State of Play’s TL;DR
- Virginia lawmakers have moved competing online casino bills into a conference committee.
- Both chambers passed different versions and must reconcile key differences – including rollout timing and revenue allocation – before the March 14 deadline, with a re-enactment clause likely delaying any legal launch until 2027 or 2028.
Both chambers of the Virginia General Assembly have advanced their own online casino proposals but rejected the other chamber’s text, sending the bills to a six-member conference committee (three members from each chamber).
The Senate approved House Bill 161 in a 21–17 vote, while the House passed Senate Bill 118 by 70–29. The committee must negotiate a compromise before the legislative session ends on March 14; any agreed text will return to both chambers for another vote and then proceed to Gov. Abigail Spanberger.
Both bills include a re-enactment requirement, meaning final approval would need confirmation in the next session – a provision that pushes the earliest realistic market start to 2027 or 2028.
Key safeguards must be agreed upon
Key policy details still under negotiation will determine how quickly Virginians can legally play online and how operators plan market entry.
Both proposals propose a 20% tax on online casino revenue and include provisions aimed at protecting existing land-based casinos, though the chambers disagree on revenue distribution and rollout timing.

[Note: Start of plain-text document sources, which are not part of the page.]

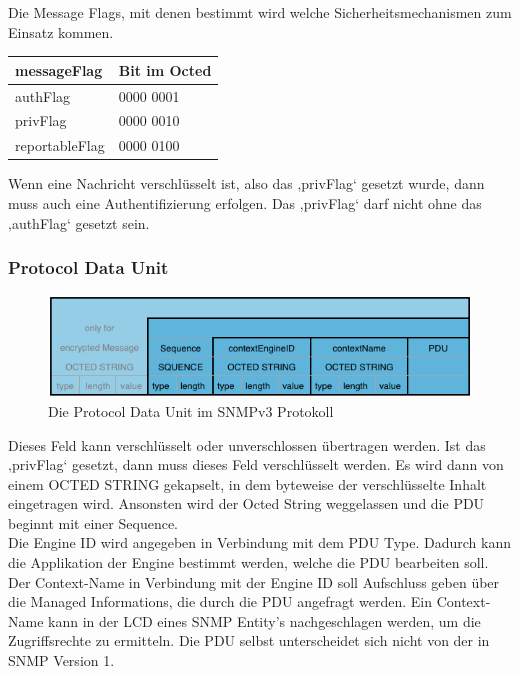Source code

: \documentclass[11pt,a4paper]{article}
\begin{document}
\emptyline
Die Message Flags, mit denen bestimmt wird welche Sicherheitsmechanismen zum Einsatz kommen.
\begin{tabular}{| l | l |}
	\hline
	\rowcolor{lgray}
	messageFlag			&			Bit im Octed\\
	\hline
	authFlag					&			0000 0001\\
	\hline
	privFlag					&			0000 0010\\
	\hline
	reportableFlag			&			0000 0100\\
	\hline
\end{tabular}
\emptyline
Wenn eine Nachricht verschlüsselt ist, also das ‚privFlag‘ gesetzt wurde, dann muss auch eine Authentifizierung erfolgen. Das ‚privFlag‘ darf nicht ohne das ‚authFlag‘ gesetzt sein.

\subsubsection{Protocol Data Unit}
\begin{figure}[h]
	\centering
	\includegraphics[scale=.8]{Bilder/SNMPv3-PDU.png}
	\caption{Die Protocol Data Unit im SNMPv3 Protokoll}
\end{figure}
Dieses Feld kann verschlüsselt oder unverschlossen übertragen werden. Ist das ‚privFlag‘ gesetzt, dann muss dieses Feld verschlüsselt werden. Es wird dann von einem OCTED STRING gekapselt, in dem byteweise der verschlüsselte Inhalt eingetragen wird.
Ansonsten wird der Octed String weggelassen und die PDU beginnt mit einer Sequence.\\
Die Engine ID wird angegeben in Verbindung mit dem PDU Type. Dadurch kann die Applikation der Engine bestimmt werden, welche die PDU bearbeiten soll.\\
Der Context-Name in Verbindung mit der Engine ID soll Aufschluss geben über die Managed Informations, die durch die PDU angefragt werden. Ein Context-Name kann in der LCD eines SNMP Entity’s nachgeschlagen werden, um die Zugriffsrechte zu ermitteln.
Die PDU selbst unterscheidet sich nicht von der in SNMP Version 1.\\

\end{document}
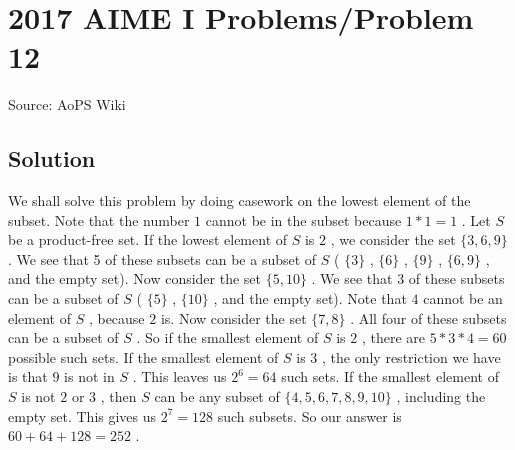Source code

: \documentclass[12pt]{article}
\begin{document}
\section*{{2017 AIME I Problems/Problem 12}}
Source: AoPS Wiki

\subsection*{Solution}
We shall solve this problem by doing casework on the lowest element of the subset. Note that the number $1$ cannot be in the subset because $1*1=1$ . Let $S$ be a product-free set. If the lowest element of $S$ is $2$ , we consider the set $\{3, 6, 9\}$ . We see that 5 of these subsets can be a subset of $S$ ( $\{3\}$ , $\{6\}$ , $\{9\}$ , $\{6, 9\}$ , and the empty set). Now consider the set $\{5, 10\}$ . We see that 3 of these subsets can be a subset of $S$ ( $\{5\}$ , $\{10\}$ , and the empty set). Note that $4$ cannot be an element of $S$ , because $2$ is. Now consider the set $\{7, 8\}$ . All four of these subsets can be a subset of $S$ . So if the smallest element of $S$ is $2$ , there are $5*3*4=60$ possible such sets. If the smallest element of $S$ is $3$ , the only restriction we have is that $9$ is not in $S$ . This leaves us $2^6=64$ such sets. If the smallest element of $S$ is not $2$ or $3$ , then $S$ can be any subset of $\{4, 5, 6, 7, 8, 9, 10\}$ , including the empty set. This gives us $2^7=128$ such subsets. So our answer is $60+64+128=\boxed{252}$ .
\end{document}
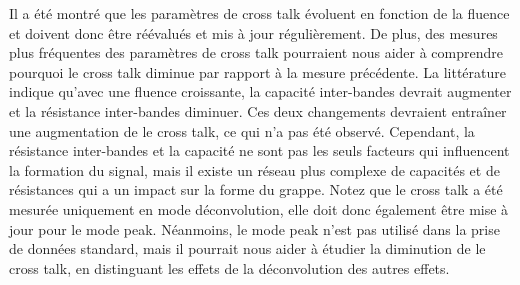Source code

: 
Il a été montré que les paramètres de cross talk évoluent en fonction de la fluence et doivent donc être réévalués et mis à jour régulièrement. De plus, des mesures plus fréquentes des paramètres de cross talk pourraient nous aider à comprendre pourquoi le cross talk diminue par rapport à la mesure précédente. La littérature indique qu'avec une fluence croissante, la capacité inter-bandes devrait augmenter et la résistance inter-bandes diminuer. Ces deux changements devraient entraîner une augmentation de le cross talk, ce qui n’a pas été observé. Cependant, la résistance inter-bandes et la capacité ne sont pas les seuls facteurs qui influencent la formation du signal, mais il existe un réseau plus complexe de capacités et de résistances qui a un impact sur la forme du grappe. Notez que le cross talk a été mesurée uniquement en mode déconvolution, elle doit donc également être mise à jour pour le mode peak. Néanmoins, le mode peak n'est pas utilisé dans la prise de données standard, mais il pourrait nous aider à étudier la diminution de le cross talk, en distinguant les effets de la déconvolution des autres effets.

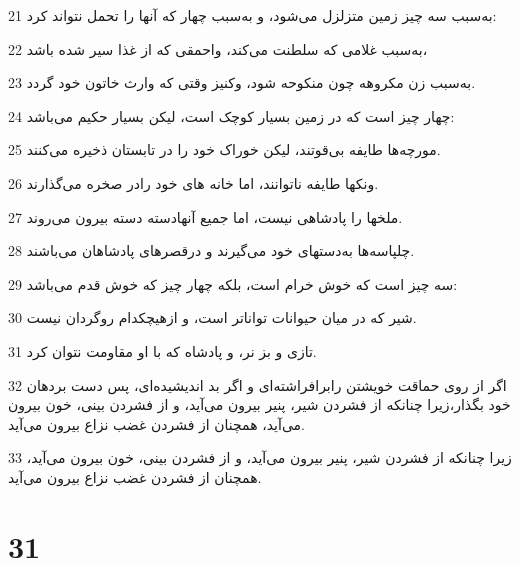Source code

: \par 21 به‌سبب سه چیز زمین متزلزل می‌شود، و به‌سبب چهار که آنها را تحمل نتواند کرد:
\par 22 به‌سبب غلامی که سلطنت می‌کند، واحمقی که از غذا سیر شده باشد،
\par 23 به‌سبب زن مکروهه چون منکوحه شود، وکنیز وقتی که وارث خاتون خود گردد.
\par 24 چهار چیز است که در زمین بسیار کوچک است، لیکن بسیار حکیم می‌باشد:
\par 25 مورچه‌ها طایفه بی‌قوتند، لیکن خوراک خود را در تابستان ذخیره می‌کنند.
\par 26 ونکها طایفه ناتوانند، اما خانه های خود رادر صخره می‌گذارند.
\par 27 ملخها را پادشاهی نیست، اما جمیع آنهادسته دسته بیرون می‌روند.
\par 28 چلپاسه‌ها به‌دستهای خود می‌گیرند و درقصرهای پادشاهان می‌باشند.
\par 29 سه چیز است که خوش خرام است، بلکه چهار چیز که خوش قدم می‌باشد:
\par 30 شیر که در میان حیوانات تواناتر است، و ازهیچکدام روگردان نیست.
\par 31 تازی و بز نر، و پادشاه که با او مقاومت نتوان کرد.
\par 32 اگر از روی حماقت خویشتن رابرافراشته‌ای و اگر بد اندیشیده‌ای، پس دست بردهان خود بگذار،زیرا چنانکه از فشردن شیر، پنیر بیرون می‌آید، و از فشردن بینی، خون بیرون می‌آید، همچنان از فشردن غضب نزاع بیرون می‌آید.
\par 33 زیرا چنانکه از فشردن شیر، پنیر بیرون می‌آید، و از فشردن بینی، خون بیرون می‌آید، همچنان از فشردن غضب نزاع بیرون می‌آید.
 
\chapter{31}

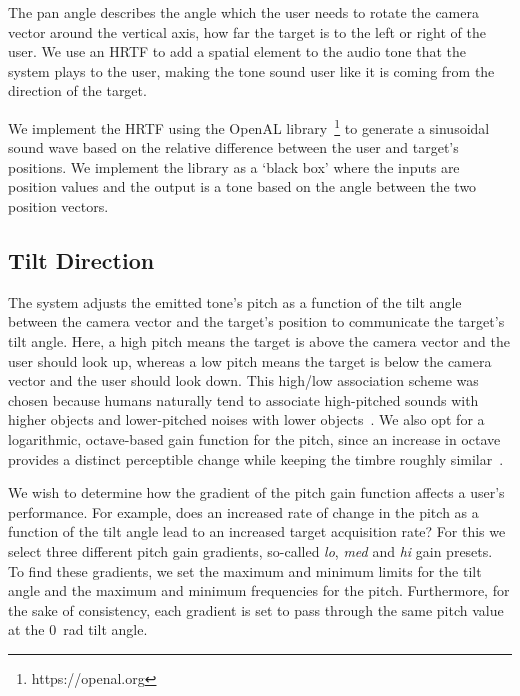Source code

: \documentclass[format=sigconf, review=true, screen=true, anonymous=true]{acmart}
\begin{document}
The pan angle describes the angle which the user needs to rotate the camera vector around the vertical axis, how far the target is to the left or right of the user. We use an HRTF to add a spatial element to the audio tone that the system plays to the user, making the tone sound user like it is coming from the direction of the target. 

We implement the HRTF using the OpenAL library~\footnote{https://openal.org} to generate a sinusoidal sound wave based on the relative difference between the user and target's positions. We implement the library as a `black box' where the inputs are position values and the output is a tone based on the angle between the two position vectors. 



\subsection{Tilt Direction}

The system adjusts the emitted tone's pitch as a function of the tilt angle between the camera vector and the target's position to communicate the target's tilt angle. Here, a high pitch means the target is above the camera vector and the user should look up, whereas a low pitch means the target is below the camera vector and the user should look down. This high/low association scheme was chosen because humans naturally tend to associate high-pitched sounds with higher objects and lower-pitched noises with lower objects~\cite{pratt1930spatial}. We also opt for a logarithmic, octave-based gain function for the pitch, since an increase in octave provides a distinct perceptible change while keeping the timbre roughly similar~\cite{shepard1964circularity}.

We wish to determine how the gradient of the pitch gain function affects a user's performance. For example, does an increased rate of change in the pitch as a function of the tilt angle lead to an increased target acquisition rate? For this we select three different pitch gain gradients, so-called \emph{lo}, \emph{med} and \emph{hi} gain presets. To find these gradients, we set the maximum and minimum limits for the tilt angle and the maximum and minimum frequencies for the pitch. Furthermore, for the sake of consistency, each gradient is set to pass through the same pitch value at the \SI{0}{\radian} tilt angle.   
\end{document}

The Senate favors July 2027; the House prefers 2028.
For players, a regulated market would shift activity away from offshore sites toward licensed operators with state oversight and required consumer protections, but outcomes for responsible gambling funding, age controls, and promotional rules remain to be finalized.
The debate over social impacts – voiced by critics and countered by supporters who cite uncontrolled offshore supply – underscores that final safeguards will influence both public sentiment and operational requirements.
The conference committee has until March 14 to produce compromise language. Any agreement will return to both chambers for votes and then to the governor.